## Problem statement
Return each line of the data that follows exactly as it reads.

## Collected data

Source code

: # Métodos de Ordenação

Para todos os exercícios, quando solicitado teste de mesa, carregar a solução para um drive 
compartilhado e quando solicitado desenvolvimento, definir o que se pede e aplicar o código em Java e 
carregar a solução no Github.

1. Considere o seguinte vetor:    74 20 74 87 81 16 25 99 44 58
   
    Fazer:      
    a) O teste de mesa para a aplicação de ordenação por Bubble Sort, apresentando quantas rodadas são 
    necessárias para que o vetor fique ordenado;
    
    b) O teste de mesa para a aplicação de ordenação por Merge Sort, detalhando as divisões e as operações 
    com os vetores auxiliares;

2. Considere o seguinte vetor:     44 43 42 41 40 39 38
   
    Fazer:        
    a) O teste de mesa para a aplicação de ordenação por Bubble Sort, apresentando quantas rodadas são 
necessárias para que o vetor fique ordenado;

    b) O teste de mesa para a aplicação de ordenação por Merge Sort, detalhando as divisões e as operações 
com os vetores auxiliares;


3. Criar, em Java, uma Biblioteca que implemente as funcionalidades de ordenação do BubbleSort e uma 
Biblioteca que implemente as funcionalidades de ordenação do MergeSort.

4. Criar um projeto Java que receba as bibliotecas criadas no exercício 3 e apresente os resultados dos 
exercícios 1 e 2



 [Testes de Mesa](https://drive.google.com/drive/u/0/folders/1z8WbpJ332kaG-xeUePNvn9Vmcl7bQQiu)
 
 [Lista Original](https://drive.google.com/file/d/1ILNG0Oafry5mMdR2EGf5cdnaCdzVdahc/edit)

## Result below
Source code

: # Métodos de Ordenação

Para todos os exercícios, quando solicitado teste de mesa, carregar a solução para um drive 
compartilhado e quando solicitado desenvolvimento, definir o que se pede e aplicar o código em Java e 
carregar a solução no Github.

1. Considere o seguinte vetor:    74 20 74 87 81 16 25 99 44 58
   
    Fazer:      
    a) O teste de mesa para a aplicação de ordenação por Bubble Sort, apresentando quantas rodadas são 
    necessárias para que o vetor fique ordenado;
    
    b) O teste de mesa para a aplicação de ordenação por Merge Sort, detalhando as divisões e as operações 
    com os vetores auxiliares;

2. Considere o seguinte vetor:     44 43 42 41 40 39 38
   
    Fazer:        
    a) O teste de mesa para a aplicação de ordenação por Bubble Sort, apresentando quantas rodadas são 
necessárias para que o vetor fique ordenado;

    b) O teste de mesa para a aplicação de ordenação por Merge Sort, detalhando as divisões e as operações 
com os vetores auxiliares;


3. Criar, em Java, uma Biblioteca que implemente as funcionalidades de ordenação do BubbleSort e uma 
Biblioteca que implemente as funcionalidades de ordenação do MergeSort.

4. Criar um projeto Java que receba as bibliotecas criadas no exercício 3 e apresente os resultados dos 
exercícios 1 e 2



 [Testes de Mesa](https://drive.google.com/drive/u/0/folders/1z8WbpJ332kaG-xeUePNvn9Vmcl7bQQiu)
 
 [Lista Original](https://drive.google.com/file/d/1ILNG0Oafry5mMdR2EGf5cdnaCdzVdahc/edit)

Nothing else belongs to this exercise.